Fabian talked some about how languages are fundamentally tools, and they're all flawed, and no one language will solve all problems. And I absolutely agree. Some people spend a lot of time creating new languages, and I'm just not sure it's productive.

Show thread

Tom Forsyth Apr 24

I can't find it in the video, but there was a question about how far down the stack you need to know. I mean Fabian and I like to know all the way down to the metal. But that's because we're strange. Most people do not - it's absolutely not necessary to get stuff done.

Show thread

Tom Forsyth Apr 24

But these two things are related - language choice, and how far down you need to know. Because I do think that whatever language you use, you should know the "next level down". When you're writing code, you should be able to fairly simply translate in your head to the language below it.

Show thread

Tom Forsyth

So if you're writing Python, you do need to understand what will become a dictionary, and roughly how duck-typing works.

If you're writing a JITted language, you should roughly understand how the JITter works.

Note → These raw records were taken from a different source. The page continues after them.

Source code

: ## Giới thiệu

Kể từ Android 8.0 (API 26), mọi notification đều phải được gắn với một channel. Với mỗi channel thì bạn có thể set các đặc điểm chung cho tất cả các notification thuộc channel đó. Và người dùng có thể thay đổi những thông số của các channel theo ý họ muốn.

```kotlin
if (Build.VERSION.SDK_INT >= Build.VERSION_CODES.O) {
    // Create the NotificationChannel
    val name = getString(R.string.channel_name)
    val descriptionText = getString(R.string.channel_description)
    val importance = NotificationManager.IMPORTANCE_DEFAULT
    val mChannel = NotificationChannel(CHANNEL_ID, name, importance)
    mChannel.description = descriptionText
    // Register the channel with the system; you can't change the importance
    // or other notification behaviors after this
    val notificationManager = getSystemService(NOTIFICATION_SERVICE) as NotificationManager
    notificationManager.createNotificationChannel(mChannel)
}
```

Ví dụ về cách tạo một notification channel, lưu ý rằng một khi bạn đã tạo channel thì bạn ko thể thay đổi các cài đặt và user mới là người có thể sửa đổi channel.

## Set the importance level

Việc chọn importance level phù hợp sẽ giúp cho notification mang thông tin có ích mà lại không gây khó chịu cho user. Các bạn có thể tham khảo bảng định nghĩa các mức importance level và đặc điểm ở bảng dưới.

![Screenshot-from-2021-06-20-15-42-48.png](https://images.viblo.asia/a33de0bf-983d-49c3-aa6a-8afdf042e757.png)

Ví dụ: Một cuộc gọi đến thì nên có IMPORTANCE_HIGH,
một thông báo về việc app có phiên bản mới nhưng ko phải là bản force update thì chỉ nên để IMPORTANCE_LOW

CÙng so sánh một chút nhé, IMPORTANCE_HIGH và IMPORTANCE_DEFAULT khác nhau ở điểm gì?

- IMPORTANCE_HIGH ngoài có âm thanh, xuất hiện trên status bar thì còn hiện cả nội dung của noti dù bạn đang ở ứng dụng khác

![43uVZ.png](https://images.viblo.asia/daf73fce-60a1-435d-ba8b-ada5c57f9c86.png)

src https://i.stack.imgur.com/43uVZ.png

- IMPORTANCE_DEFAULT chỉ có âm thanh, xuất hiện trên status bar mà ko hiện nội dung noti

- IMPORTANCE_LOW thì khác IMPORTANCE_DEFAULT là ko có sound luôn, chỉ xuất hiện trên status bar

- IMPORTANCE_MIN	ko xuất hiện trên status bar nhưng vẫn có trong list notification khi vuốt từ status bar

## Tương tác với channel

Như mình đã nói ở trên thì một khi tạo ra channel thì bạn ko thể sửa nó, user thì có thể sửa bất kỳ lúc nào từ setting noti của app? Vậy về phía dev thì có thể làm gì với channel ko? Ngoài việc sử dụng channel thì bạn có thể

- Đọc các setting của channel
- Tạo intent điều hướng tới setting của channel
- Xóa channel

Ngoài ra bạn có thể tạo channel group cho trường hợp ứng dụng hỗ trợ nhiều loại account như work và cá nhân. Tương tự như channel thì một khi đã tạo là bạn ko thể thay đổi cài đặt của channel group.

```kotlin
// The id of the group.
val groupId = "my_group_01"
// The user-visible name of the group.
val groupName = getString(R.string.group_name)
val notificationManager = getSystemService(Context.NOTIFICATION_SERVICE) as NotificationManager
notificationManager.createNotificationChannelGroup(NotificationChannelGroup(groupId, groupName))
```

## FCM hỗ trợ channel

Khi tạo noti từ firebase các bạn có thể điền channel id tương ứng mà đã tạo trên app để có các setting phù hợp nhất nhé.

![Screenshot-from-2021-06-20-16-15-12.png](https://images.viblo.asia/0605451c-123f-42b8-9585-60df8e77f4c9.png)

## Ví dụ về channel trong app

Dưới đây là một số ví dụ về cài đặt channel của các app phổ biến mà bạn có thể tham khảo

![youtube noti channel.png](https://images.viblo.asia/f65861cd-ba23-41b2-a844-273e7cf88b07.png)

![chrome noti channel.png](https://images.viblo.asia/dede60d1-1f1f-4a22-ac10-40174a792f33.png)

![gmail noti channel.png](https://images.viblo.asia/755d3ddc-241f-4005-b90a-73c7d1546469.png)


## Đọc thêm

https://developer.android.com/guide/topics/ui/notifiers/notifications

If you're writing C# or other managed language, be aware of how the GC works, and you should be able to write the equivalent C++ code without too much trouble.

Show thread

Tom Forsyth Apr 24

Writing C++ code? You should be able to mentally translate this into C. Where are the creator/destructors happening, and what do they turn into? Is that function call virtual? How does that work in practice, and what are the perf implications?

If you're writing C, you really should be able to read assembly, and know what instructions are available, how flow control turns into branches, what a cache line is, what happens when you run out of registers.

Show thread

Tom Forsyth Apr 24

And if you're writing assembly, you should absolutely know the principles of branch prediction, micro-ops, how atomic instructions work, and M(O)ESI(F).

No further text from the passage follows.